Archibald Cox, in The Court and the Constitution (a fine one-volume introduction to constitutional law for nonlawyers) called equal protection “the great third clause.”  (p 113)  In October, 2012, a Supreme Court journalist said the most prominent cases of the coming term would probably be equal protection cases.  While the due process clause pointed at keeping citizens in possession of their life, liberty and property unless a lawful process took them away, equal protection was an emphasis on the privileges and protections of all citizens, regardless of color.  All of these phrases have helped Americans of every background breathe more freely.   

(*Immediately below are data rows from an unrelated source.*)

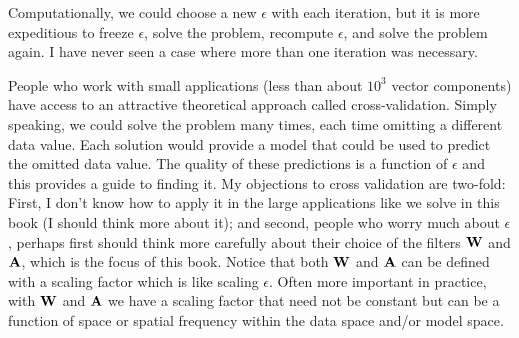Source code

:\par
Computationally, we could choose a new $\epsilon$ with each iteration,
but it is more expeditious
to freeze $\epsilon$, solve the problem,
recompute $\epsilon$, and solve the problem again.
I have never seen a case where more than one iteration was necessary.

\par
People who work with small applications
(less than about $10^3$ vector components)
have access to an attractive theoretical approach
called cross-validation.
Simply speaking,
we could solve the problem many times,
each time omitting a different data value.
Each solution would provide a model
that could be used to predict
the omitted data value.
The quality of these predictions
is a function of $\epsilon$
and this provides a guide to finding it.
My objections to cross validation are two-fold:
First, I don't know how to apply it in the large applications
like we solve in this book
(I should think more about it);
and second,
people who worry much about $\epsilon$,
perhaps first should think 
more carefully about
their choice of the filters $\bold W$ and $\bold A$,
which is the focus of this book.
Notice that both $\bold W$ and $\bold A$
can be defined with a scaling factor which is like scaling $\epsilon$.
Often more important in practice,
with $\bold W$ and $\bold A$
we have a scaling factor that need not be constant but
can be a function of space or spatial frequency
within the data space and/or model space.


\begin{comment}

\section{References}

\reference{Gill, P.E., Murray, W., and Wright, M.H., 1981,
        Practical optimization:  Academic Press.
        }
\reference{Hestenes, M.R., and Stiefel, E., 1952,
        Methods of
        conjugate gradients for solving linear systems:
        J. Res. Natl. Bur. Stand., {\bf 49}, 409-436.
        }
\reference{Luenberger, D.G., 1973,
        Introduction to linear and nonlinear programming:
        Addison-Wesley.
        }
\reference{Nolet, G., 1985,
        Solving or resolving inadequate and noisy
        tomographic systems:
        J. Comp. Phys., {\bf 61}, 463-482.
        }
\reference{Paige, C.C., and Saunders, M.A., 1982a,
        LSQR: an algorithm for sparse linear equations
        and sparse least squares:
        Assn. Comp. Mach. Trans. Mathematical Software,
        {\bf 8,} 43-71.
        }
\reference{Paige, C.C., and Saunders, M.A., 1982b,
        Algorithm 583, LSQR:
        sparse linear equations and least squares problems:
        Assn. Comp. Mach. Trans. Mathematical Software,
        {\bf 8,}  195-209.
        }
\reference{Strang, G., 1986,
        Introduction to applied mathematics:
        Wellesley-Cambridge Press.
        }
\end{comment}

\clearpage

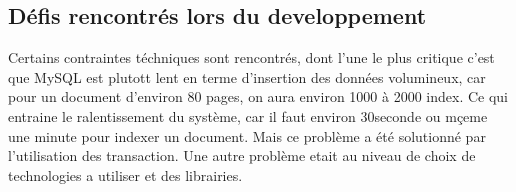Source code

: 
\subsection{Défis rencontrés lors du developpement}
Certains contraintes téchniques sont rencontrés, dont l'une le plus critique c'est que MySQL est plutott lent en terme d'insertion des données volumineux, car pour un document d'environ 80 pages, on aura environ 1000 à 2000 index. Ce qui entraine le ralentissement du système, car il faut environ 30seconde ou mçeme une minute pour indexer un document. Mais ce problème a été solutionné par l'utilisation des transaction. Une autre problème etait au niveau de choix de technologies a utiliser et des librairies.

By its terms, the clause restrains only state governments. However, the Fifth Amendment's due process guarantee, beginning with Bolling v. Sharpe (1954), has been interpreted as imposing some of the same restrictions on the federal government: "Though the Fifth Amendment does not contain an equal protection clause, as does the Fourteenth Amendment which applies only to the States, the concepts of equal protection and due process are not mutually exclusive."[5]  This has the tidy legal name of "reverse selective incorporation."  Maybe someday we'll understand it and explain it here.  
Equal protection under law didn’t reach women until 1971 (though it has hardly reached them fully 41 years later), in the Supreme court decision of Reed v. Reed.[6]  Note this took even longer than allowing interracial marriage, done by 1967’s Griswold v. Connecticut case.